*WHAT THE EXERCISE ASKS*
Produce a copy of every line in the records that holds the string "inicial".

Records from a dataset
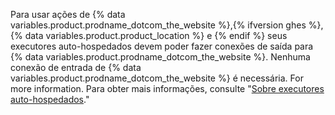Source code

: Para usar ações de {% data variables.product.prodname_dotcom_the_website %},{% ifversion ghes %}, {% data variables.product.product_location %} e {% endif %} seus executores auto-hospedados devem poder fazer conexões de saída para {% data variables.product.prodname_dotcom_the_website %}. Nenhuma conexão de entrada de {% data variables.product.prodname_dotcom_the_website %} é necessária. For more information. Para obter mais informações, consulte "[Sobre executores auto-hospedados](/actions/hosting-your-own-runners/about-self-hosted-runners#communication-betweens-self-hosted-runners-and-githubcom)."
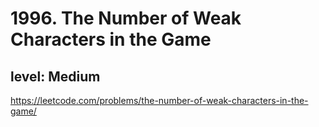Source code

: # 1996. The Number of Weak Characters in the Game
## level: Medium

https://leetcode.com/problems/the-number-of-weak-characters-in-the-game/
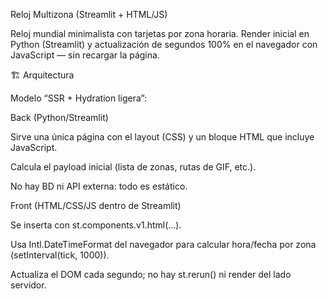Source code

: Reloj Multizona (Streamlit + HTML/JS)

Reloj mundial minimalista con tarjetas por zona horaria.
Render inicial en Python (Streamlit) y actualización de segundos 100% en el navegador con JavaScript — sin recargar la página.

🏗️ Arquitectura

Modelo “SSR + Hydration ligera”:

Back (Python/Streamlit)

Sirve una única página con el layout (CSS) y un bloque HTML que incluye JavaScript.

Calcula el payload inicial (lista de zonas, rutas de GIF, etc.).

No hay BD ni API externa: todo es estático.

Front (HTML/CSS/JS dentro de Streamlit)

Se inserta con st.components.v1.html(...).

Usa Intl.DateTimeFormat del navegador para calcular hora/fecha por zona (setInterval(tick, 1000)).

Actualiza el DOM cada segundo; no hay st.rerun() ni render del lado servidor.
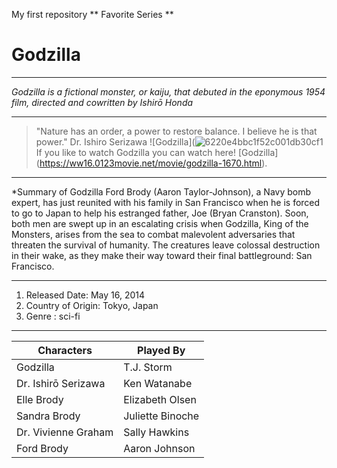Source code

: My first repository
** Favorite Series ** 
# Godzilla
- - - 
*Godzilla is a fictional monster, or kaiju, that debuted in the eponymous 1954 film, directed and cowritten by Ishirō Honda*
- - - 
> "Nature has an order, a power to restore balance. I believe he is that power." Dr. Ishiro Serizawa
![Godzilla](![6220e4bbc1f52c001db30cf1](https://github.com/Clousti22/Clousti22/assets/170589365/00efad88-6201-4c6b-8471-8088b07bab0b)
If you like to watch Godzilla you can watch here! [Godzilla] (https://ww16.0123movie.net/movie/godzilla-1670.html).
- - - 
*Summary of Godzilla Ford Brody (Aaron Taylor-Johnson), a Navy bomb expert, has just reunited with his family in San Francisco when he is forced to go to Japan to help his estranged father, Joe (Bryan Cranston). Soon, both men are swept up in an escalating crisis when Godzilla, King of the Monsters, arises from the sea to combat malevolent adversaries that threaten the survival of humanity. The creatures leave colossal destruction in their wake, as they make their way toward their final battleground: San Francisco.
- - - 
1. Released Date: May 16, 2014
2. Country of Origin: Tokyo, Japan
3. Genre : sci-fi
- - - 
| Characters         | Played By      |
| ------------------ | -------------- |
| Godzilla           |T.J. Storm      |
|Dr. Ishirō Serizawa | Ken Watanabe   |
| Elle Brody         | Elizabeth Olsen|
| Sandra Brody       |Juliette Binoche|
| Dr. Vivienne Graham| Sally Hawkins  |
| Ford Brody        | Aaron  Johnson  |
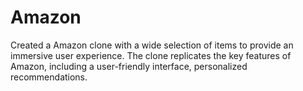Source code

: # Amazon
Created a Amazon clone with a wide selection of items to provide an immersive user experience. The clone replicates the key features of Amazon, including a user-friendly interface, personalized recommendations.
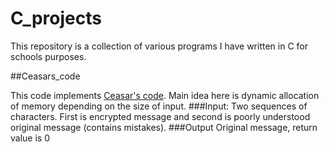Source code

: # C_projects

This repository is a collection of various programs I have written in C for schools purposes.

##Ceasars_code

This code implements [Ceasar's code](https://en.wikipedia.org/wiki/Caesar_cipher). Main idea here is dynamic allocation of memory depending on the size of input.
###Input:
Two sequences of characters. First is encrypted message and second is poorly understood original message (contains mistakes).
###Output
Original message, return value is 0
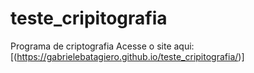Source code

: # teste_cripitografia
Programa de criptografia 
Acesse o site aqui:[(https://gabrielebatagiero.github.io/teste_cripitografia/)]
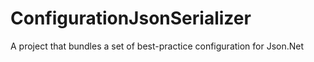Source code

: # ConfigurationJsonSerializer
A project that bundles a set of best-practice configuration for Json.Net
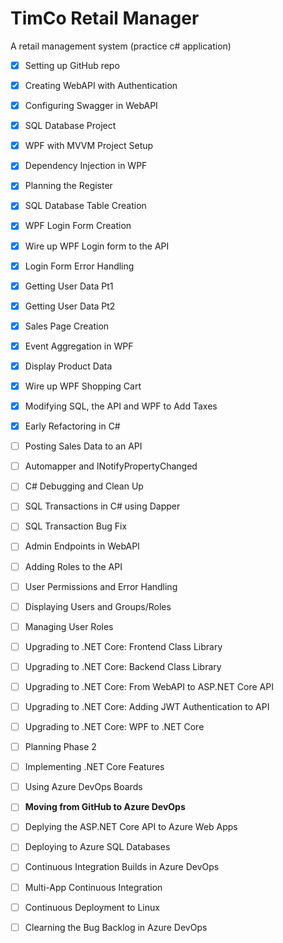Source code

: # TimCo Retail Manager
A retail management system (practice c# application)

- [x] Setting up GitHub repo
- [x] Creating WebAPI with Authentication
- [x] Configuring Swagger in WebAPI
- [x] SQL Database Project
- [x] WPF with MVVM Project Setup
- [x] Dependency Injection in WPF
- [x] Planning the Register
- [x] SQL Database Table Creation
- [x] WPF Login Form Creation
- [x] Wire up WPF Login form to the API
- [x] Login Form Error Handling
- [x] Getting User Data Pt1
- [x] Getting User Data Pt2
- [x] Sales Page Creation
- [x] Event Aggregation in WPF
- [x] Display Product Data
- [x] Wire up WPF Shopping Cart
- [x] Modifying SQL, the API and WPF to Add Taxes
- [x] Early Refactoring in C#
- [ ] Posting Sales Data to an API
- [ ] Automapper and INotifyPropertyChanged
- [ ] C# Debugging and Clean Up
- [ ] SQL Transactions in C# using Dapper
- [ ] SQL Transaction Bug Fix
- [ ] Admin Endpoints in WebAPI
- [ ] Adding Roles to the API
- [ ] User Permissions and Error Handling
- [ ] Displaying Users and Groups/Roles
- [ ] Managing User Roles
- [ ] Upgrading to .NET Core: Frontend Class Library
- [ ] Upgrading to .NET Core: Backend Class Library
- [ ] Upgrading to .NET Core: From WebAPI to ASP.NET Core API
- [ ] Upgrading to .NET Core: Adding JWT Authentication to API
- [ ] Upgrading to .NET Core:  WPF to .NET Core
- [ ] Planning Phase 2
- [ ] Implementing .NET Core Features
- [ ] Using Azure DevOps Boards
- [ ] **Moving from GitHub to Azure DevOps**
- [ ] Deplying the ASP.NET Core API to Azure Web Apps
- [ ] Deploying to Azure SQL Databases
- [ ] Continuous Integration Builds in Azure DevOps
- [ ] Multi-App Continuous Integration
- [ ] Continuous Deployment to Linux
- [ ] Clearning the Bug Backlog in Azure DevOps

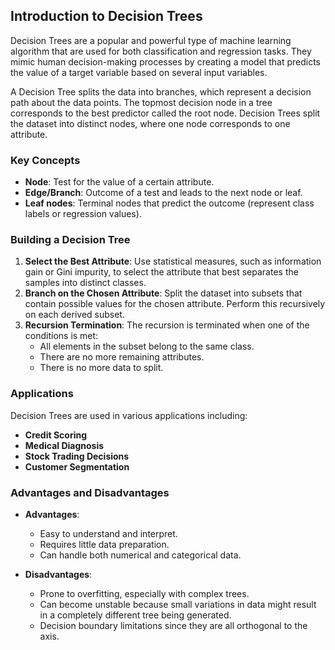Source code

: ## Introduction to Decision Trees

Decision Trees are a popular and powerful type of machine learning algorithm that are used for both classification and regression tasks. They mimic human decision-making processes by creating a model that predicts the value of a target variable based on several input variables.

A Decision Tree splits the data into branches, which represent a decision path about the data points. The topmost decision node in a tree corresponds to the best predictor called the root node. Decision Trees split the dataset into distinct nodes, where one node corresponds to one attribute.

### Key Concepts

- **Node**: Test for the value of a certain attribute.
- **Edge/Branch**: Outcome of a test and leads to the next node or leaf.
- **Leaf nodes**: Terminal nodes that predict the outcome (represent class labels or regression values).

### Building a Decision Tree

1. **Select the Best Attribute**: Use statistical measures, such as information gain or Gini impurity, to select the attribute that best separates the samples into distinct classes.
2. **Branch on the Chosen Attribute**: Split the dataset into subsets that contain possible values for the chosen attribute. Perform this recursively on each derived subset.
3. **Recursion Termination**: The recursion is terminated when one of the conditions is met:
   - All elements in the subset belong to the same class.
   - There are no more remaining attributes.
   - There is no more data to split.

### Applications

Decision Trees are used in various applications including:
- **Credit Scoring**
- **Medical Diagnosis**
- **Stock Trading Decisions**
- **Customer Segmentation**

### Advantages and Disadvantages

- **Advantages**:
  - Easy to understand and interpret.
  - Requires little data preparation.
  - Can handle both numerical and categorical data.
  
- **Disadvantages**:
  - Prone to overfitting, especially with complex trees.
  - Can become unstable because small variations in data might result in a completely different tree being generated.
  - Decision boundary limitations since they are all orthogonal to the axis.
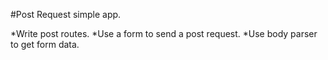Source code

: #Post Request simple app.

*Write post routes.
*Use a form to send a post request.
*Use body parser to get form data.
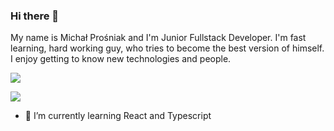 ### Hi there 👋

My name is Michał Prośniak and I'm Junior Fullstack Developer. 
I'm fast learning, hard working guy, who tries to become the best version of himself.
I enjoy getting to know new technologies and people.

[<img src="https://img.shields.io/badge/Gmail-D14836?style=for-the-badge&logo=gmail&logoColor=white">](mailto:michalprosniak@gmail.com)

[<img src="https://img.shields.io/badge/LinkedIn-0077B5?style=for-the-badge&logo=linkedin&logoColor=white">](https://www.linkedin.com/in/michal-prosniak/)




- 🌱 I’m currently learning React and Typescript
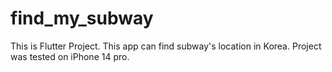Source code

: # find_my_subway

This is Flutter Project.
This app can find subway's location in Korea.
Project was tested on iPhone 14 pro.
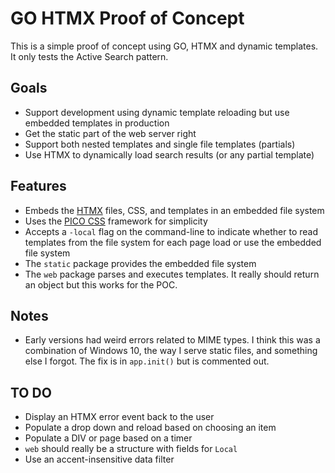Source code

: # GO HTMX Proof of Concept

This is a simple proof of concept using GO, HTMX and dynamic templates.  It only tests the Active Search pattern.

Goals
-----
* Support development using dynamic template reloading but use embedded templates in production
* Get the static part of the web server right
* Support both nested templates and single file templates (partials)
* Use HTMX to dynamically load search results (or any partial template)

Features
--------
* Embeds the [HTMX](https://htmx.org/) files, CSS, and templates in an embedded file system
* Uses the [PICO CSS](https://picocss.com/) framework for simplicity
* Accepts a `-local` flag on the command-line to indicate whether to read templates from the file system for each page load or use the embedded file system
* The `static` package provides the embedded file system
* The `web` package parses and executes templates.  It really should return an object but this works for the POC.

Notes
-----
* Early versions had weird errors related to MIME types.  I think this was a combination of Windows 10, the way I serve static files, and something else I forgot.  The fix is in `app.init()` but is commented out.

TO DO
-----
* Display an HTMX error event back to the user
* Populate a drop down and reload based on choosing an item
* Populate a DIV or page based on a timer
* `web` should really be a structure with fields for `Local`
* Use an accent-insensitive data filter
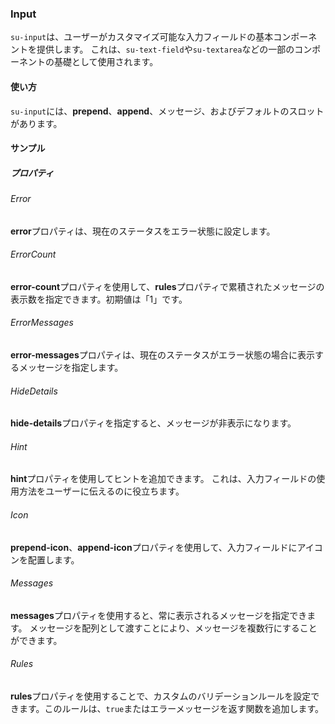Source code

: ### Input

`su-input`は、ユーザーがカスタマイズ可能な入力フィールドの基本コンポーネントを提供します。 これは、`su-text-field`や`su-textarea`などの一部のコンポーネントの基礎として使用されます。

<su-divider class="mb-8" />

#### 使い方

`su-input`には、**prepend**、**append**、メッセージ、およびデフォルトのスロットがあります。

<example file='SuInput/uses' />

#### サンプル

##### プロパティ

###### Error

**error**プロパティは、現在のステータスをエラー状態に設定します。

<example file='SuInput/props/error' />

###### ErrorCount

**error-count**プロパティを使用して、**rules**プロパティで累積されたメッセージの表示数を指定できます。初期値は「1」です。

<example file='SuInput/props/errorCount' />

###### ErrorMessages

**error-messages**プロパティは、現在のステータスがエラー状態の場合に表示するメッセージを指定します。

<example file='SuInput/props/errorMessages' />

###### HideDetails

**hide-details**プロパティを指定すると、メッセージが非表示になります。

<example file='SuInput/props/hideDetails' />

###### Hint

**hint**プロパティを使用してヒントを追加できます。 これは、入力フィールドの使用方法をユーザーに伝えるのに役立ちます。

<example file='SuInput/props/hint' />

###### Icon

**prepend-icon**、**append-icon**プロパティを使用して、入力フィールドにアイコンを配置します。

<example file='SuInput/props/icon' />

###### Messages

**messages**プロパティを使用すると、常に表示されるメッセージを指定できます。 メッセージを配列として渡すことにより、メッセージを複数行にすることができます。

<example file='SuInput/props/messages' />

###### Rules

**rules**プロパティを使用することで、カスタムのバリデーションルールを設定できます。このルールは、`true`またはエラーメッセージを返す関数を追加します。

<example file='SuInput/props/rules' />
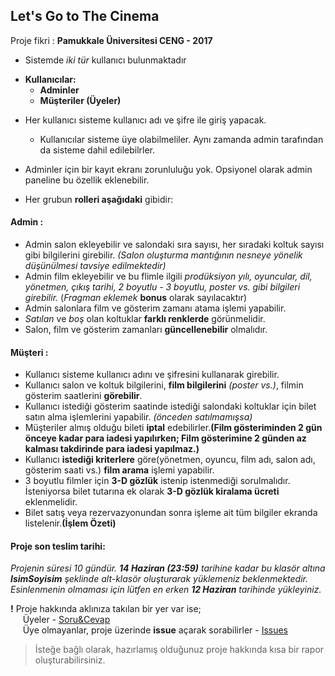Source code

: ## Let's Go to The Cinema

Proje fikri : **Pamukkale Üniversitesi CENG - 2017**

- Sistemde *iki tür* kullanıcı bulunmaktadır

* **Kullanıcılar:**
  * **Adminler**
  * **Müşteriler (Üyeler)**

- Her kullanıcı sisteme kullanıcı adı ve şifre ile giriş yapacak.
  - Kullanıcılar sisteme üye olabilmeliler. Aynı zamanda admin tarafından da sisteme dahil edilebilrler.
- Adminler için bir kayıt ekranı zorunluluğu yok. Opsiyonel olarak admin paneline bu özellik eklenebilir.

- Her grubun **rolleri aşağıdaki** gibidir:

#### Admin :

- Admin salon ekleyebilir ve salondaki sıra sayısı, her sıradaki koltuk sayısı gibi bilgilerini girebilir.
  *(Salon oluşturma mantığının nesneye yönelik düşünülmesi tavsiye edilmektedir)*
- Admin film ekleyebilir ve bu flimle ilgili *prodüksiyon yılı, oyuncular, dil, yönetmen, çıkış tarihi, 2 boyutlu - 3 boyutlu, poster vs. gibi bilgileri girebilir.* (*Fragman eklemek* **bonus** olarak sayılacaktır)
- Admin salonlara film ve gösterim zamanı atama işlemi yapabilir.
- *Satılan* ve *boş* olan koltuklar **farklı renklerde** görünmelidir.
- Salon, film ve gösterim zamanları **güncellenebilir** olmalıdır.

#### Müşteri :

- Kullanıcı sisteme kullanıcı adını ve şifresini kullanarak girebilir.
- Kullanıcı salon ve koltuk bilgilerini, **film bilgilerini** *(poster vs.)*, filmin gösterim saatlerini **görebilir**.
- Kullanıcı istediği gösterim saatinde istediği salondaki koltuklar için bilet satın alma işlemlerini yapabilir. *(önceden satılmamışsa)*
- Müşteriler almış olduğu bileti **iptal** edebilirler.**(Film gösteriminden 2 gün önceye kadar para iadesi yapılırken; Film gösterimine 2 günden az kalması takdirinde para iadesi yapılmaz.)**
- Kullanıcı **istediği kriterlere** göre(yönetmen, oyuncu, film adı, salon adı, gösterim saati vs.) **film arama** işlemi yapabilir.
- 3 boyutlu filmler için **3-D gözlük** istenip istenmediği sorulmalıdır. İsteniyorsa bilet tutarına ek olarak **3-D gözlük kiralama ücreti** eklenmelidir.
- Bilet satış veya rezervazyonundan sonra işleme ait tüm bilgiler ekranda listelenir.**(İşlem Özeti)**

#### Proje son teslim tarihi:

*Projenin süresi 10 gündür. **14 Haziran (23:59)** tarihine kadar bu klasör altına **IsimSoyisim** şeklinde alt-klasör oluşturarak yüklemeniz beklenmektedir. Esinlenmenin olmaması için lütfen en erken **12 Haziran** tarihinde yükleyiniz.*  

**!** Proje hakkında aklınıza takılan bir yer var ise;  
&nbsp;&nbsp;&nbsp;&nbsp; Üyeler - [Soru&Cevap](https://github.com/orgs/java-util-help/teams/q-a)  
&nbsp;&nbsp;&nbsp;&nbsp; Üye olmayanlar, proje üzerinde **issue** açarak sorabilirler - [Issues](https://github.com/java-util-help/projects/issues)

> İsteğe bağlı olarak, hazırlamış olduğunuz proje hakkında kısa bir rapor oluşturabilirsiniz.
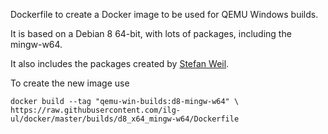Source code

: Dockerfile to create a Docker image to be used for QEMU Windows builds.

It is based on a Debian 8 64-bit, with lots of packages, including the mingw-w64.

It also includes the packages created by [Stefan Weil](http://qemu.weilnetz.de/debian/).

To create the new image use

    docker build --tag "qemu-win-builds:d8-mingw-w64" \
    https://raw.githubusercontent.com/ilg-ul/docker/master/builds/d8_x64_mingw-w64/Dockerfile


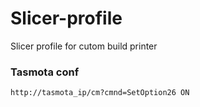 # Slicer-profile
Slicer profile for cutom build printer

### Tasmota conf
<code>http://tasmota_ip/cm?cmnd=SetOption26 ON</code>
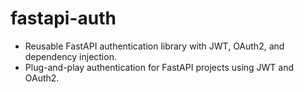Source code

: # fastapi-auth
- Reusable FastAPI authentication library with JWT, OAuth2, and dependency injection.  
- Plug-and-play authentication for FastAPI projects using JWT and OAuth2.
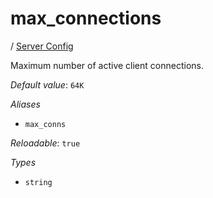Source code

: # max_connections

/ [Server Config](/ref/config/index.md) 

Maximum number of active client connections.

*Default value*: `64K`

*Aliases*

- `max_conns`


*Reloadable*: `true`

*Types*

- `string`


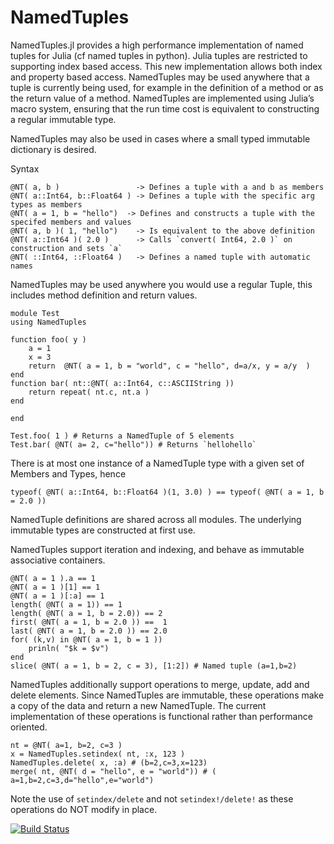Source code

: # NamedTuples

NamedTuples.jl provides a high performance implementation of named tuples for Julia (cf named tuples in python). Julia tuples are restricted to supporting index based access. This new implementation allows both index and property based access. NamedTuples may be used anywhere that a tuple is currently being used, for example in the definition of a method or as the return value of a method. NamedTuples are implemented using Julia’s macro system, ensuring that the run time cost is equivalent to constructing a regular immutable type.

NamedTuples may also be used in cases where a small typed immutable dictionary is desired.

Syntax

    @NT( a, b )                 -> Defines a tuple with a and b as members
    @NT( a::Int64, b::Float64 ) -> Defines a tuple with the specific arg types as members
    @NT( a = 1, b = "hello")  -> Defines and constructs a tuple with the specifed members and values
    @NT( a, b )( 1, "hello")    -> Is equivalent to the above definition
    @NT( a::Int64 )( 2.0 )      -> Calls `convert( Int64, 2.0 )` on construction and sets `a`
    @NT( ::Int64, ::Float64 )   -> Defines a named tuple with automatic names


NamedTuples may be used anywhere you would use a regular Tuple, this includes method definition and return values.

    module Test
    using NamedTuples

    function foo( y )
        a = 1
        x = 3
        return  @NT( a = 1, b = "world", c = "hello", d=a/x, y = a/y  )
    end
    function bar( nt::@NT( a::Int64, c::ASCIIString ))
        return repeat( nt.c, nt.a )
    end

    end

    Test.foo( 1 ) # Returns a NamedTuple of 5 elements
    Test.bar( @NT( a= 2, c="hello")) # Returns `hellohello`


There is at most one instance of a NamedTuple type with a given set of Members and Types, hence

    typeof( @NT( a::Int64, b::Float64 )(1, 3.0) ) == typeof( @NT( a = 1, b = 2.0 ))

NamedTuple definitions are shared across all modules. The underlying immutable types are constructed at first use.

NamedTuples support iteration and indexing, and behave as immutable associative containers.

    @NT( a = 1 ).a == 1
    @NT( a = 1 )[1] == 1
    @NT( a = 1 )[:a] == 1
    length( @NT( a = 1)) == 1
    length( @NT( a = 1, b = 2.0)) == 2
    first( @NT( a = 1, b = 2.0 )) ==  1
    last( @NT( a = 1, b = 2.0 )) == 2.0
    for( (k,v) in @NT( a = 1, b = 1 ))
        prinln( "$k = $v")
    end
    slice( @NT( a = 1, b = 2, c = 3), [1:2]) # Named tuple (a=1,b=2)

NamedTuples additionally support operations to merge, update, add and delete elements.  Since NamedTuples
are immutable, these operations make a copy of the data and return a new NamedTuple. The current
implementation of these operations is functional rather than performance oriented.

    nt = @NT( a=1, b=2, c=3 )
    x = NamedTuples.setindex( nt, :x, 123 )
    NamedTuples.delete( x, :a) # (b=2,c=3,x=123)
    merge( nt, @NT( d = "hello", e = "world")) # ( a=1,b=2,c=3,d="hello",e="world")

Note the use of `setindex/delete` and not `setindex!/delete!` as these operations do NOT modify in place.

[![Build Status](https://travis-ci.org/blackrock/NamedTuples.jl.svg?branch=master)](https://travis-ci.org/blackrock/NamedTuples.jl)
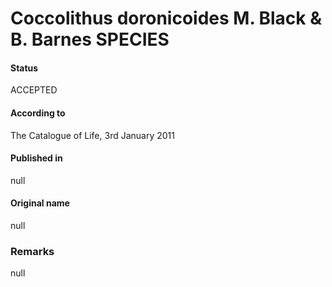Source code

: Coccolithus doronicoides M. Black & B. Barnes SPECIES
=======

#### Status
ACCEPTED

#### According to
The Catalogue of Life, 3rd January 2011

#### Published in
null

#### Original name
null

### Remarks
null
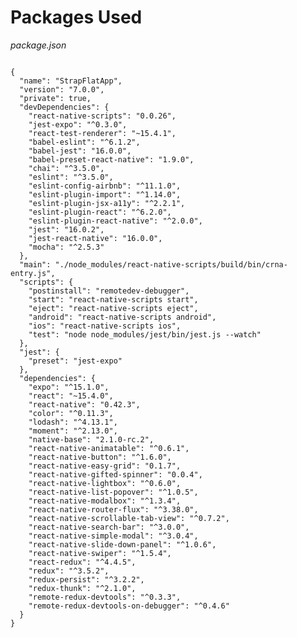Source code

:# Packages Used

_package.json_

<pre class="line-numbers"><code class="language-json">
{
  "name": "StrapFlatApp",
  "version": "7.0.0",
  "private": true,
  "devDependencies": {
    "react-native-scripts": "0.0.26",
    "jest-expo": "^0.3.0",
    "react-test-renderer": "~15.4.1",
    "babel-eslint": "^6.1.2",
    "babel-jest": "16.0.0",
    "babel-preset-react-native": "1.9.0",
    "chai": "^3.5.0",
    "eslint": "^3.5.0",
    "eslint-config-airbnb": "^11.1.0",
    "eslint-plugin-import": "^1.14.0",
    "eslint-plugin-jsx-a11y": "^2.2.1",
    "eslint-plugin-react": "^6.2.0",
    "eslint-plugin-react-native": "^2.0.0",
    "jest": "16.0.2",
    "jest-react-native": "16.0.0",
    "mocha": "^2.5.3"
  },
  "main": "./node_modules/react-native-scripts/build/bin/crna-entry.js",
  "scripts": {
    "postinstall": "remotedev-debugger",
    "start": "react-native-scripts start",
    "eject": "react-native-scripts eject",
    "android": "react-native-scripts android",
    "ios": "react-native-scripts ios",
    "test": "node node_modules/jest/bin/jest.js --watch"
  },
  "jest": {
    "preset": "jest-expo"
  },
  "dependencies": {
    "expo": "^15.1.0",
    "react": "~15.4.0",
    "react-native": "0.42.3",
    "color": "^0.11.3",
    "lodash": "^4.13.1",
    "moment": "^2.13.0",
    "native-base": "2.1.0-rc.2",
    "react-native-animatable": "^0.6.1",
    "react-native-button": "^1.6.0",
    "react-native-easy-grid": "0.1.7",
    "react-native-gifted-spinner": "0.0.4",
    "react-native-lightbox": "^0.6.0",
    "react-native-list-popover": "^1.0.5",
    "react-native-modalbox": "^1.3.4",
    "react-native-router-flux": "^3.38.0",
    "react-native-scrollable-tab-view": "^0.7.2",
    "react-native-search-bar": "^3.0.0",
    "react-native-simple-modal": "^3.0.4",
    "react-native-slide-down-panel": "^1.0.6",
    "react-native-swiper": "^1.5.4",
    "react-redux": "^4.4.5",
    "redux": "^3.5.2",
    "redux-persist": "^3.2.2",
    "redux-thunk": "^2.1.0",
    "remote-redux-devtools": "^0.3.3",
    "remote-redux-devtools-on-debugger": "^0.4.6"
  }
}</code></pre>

*RESULT OF THIS TASK*
Render inicial en Python (Streamlit) y actualización de segundos 100% en el navegador con JavaScript — sin recargar la página.
Calcula el payload inicial (lista de zonas, rutas de GIF, etc.).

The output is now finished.